Segment Start: RECORD SET
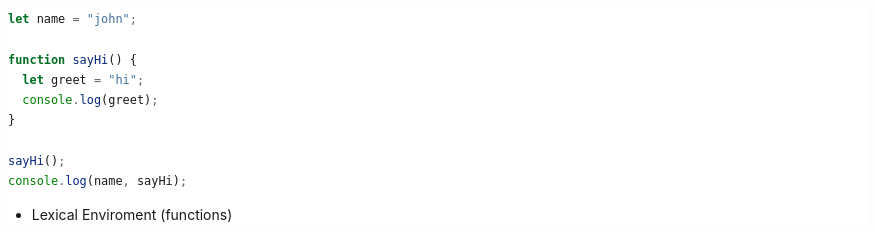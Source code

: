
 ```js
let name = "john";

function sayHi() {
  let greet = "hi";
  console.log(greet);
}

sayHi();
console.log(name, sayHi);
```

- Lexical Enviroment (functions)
Segment End: RECORD SET
Segment Start: RECORD SET
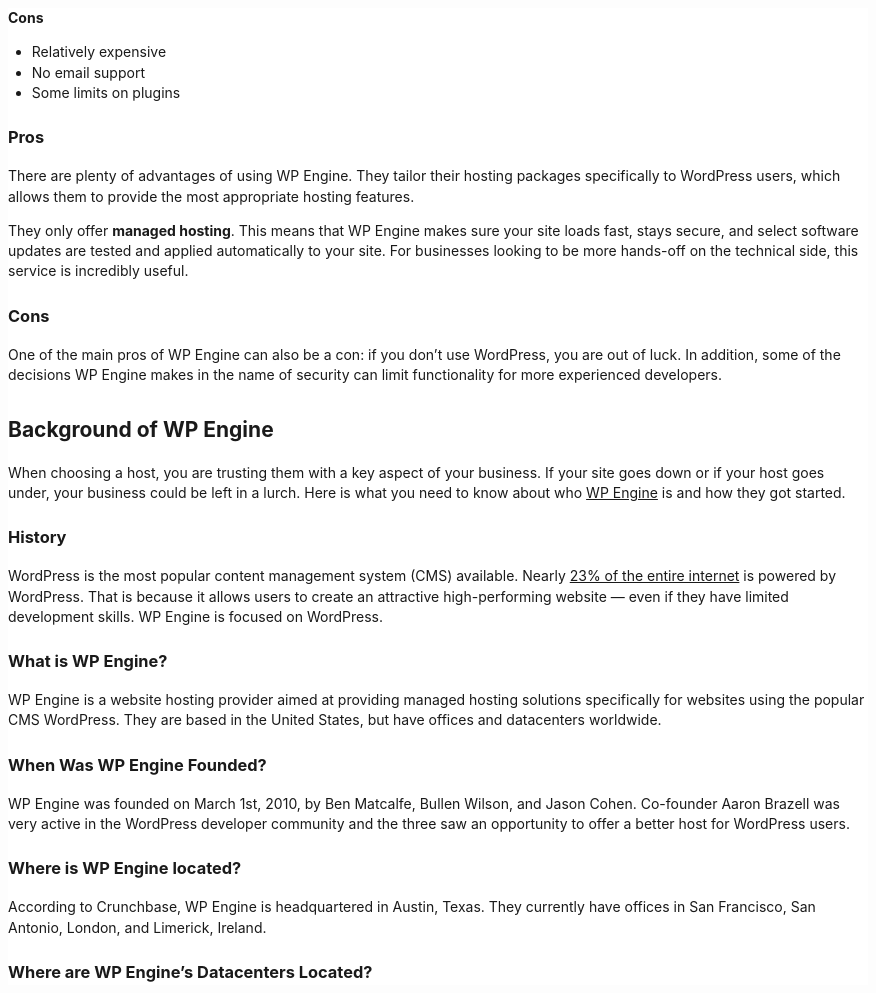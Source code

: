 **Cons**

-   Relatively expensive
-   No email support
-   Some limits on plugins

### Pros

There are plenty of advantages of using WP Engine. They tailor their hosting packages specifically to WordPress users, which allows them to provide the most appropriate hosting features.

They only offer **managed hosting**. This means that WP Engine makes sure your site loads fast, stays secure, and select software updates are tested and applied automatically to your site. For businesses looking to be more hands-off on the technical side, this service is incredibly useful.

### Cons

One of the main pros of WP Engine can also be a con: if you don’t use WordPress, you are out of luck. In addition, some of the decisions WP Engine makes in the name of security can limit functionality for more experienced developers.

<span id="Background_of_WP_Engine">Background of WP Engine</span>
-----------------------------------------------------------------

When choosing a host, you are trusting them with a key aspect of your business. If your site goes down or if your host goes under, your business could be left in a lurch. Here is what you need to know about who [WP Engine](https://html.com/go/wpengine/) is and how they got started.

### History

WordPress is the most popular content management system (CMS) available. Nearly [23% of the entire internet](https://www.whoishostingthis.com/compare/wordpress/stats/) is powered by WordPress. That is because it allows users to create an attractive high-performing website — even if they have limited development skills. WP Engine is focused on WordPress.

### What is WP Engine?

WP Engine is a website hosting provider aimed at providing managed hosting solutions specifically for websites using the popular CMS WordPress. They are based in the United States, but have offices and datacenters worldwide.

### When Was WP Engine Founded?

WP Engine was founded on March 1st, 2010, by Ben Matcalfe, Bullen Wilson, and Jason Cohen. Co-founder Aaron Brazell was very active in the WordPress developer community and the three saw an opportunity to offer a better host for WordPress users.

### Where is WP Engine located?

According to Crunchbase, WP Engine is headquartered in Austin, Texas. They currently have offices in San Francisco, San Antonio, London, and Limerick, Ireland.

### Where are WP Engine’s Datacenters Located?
Segment End: RECORD SET
Segment Start: RECORD SET
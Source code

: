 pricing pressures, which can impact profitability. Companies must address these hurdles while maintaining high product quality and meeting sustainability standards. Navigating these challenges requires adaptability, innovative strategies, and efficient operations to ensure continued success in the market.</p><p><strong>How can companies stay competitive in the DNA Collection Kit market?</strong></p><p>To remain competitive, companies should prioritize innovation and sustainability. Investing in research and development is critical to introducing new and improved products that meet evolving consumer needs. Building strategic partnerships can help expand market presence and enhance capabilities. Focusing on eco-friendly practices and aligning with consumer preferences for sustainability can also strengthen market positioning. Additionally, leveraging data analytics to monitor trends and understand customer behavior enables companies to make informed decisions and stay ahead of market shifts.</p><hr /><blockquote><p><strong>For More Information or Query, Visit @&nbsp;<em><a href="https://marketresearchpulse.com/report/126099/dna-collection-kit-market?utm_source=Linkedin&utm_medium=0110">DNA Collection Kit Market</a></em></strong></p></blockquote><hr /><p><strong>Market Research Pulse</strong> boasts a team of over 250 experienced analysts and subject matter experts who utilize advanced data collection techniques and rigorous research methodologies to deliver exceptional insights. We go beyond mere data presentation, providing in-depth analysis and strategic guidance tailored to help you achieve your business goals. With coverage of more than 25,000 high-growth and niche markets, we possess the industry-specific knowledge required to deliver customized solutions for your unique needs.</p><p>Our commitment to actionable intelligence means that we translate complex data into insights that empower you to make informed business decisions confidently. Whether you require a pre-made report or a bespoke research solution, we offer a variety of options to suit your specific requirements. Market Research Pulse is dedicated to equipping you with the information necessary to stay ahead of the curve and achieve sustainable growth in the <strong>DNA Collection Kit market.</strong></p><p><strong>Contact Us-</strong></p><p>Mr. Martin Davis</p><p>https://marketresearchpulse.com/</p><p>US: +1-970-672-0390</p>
Segment End: RECORD SET
Copy each line above that has the word "offices".

ANSWER BOX »
WP Engine is a website hosting provider aimed at providing managed hosting solutions specifically for websites using the popular CMS WordPress. They are based in the United States, but have offices and datacenters worldwide.
According to Crunchbase, WP Engine is headquartered in Austin, Texas. They currently have offices in San Francisco, San Antonio, London, and Limerick, Ireland.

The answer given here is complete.